Representantes da ONU e líderes rurais de 7 países se reunirão em Juazeiro para debater agricultura familiar

13 de setembro de 2019, 14:04

Evento reunirá 80 pessoas em três dias com programação que inclui visitas a comunidades rurais financiadas pelo FIDA na Bahia

Representantes de agências ligadas à ONU e organizações que trabalham com o desenvolvimento da agricultura familiar na Argentina, Bolívia, Brasil, Chile, Paraguai, Peru e Uruguai, estarão em Juazeiro-BA, entre os dias 17 e 19 de setembro, para participar do 1º Encontro de Líderes Rurais e Gestores de Projetos FIDA no Mercosul Ampliado, que acontecerá no Grande Hotel Juazeiro reunindo, além de autoridades locais, gestores dos projetos e programas financiados pelo Fundo Internacional de Desenvolvimento Agrícola (FIDA) nesses países e no Brasil.
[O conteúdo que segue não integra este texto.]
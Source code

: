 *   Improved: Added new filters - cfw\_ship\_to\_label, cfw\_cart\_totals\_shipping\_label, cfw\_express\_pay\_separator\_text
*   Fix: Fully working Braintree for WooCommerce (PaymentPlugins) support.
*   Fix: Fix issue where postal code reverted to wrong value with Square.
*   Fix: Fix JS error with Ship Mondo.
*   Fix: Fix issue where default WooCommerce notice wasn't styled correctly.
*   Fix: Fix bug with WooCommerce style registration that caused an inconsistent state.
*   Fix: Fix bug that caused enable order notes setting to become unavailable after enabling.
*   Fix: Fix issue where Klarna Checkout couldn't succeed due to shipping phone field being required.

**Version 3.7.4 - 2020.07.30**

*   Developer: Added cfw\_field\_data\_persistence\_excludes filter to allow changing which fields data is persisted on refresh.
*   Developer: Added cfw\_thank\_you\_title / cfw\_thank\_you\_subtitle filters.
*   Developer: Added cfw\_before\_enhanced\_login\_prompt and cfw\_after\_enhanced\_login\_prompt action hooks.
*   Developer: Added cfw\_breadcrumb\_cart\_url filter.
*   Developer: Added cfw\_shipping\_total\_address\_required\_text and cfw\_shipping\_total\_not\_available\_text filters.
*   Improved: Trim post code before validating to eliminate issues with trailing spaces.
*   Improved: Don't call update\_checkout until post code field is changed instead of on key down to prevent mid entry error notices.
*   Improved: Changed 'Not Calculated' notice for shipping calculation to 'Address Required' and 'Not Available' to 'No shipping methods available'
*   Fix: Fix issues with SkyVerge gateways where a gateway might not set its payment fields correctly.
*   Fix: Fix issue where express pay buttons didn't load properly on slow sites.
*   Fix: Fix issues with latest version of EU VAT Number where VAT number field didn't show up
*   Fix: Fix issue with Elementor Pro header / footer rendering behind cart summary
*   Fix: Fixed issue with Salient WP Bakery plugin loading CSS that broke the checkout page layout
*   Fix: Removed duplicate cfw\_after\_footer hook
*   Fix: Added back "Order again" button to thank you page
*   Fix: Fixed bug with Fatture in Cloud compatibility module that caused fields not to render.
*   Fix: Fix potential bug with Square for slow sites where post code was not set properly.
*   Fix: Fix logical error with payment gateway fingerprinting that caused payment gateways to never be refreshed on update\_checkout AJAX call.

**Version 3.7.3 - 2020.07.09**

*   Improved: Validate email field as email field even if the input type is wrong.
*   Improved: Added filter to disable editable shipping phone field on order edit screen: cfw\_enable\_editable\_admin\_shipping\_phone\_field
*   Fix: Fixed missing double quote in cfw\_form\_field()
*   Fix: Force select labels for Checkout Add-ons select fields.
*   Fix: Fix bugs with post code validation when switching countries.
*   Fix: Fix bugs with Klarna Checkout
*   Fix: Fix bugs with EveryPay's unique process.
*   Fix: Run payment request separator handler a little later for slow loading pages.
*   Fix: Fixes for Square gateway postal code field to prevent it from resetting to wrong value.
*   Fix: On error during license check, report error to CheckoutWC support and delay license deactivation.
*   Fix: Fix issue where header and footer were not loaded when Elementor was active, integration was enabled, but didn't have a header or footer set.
Ao todo, 80 pessoas participarão de painéis e debates sobre agricultura familiar e farão visitas a comunidades rurais atendidas pelo projeto Pró-Semiárido  na Bahia, que é uma ação executada pela Companhia de Desenvolvimento e Ação Regional (CAR) por meio da Secretaria de Desenvolvimento Rural (SDR), mediante acordo de empréstimo entre o Governo do Estado e o Fida.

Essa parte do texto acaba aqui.